* PROMPT:
Report how many lines in the records below hold the word "wikipedia". Add nothing to the number.

(Saved entries)
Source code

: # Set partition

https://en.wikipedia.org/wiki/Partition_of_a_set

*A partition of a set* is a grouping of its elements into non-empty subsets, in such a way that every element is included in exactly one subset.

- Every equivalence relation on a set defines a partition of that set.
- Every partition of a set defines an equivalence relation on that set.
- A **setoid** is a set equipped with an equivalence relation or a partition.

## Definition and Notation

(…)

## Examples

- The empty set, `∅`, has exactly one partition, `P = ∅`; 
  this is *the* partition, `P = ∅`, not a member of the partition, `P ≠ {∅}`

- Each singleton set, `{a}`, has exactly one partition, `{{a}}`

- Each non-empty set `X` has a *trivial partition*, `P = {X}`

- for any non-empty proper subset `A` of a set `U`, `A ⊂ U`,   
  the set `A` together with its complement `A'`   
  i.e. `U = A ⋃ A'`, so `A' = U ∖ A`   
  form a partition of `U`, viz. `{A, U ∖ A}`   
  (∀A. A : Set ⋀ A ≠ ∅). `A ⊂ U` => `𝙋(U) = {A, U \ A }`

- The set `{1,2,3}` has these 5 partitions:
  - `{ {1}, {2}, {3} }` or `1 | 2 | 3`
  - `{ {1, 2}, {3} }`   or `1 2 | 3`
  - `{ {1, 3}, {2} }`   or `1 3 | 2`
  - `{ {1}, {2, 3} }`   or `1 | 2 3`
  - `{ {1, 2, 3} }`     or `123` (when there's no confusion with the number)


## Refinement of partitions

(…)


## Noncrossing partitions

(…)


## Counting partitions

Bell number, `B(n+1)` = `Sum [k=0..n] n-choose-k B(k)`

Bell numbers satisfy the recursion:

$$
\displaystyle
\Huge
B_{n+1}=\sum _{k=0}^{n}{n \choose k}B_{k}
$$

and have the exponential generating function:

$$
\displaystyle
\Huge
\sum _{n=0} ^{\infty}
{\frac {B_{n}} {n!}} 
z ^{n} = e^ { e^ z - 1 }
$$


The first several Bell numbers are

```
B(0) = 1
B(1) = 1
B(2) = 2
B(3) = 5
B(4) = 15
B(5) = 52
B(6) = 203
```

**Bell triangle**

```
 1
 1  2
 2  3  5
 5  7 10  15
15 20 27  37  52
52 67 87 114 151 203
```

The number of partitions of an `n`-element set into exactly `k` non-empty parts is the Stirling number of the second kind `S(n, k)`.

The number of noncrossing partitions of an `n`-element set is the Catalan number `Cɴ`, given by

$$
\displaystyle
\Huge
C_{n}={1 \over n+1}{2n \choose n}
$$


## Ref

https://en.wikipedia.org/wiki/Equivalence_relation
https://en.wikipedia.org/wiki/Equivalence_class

* TASK ANSWER:
3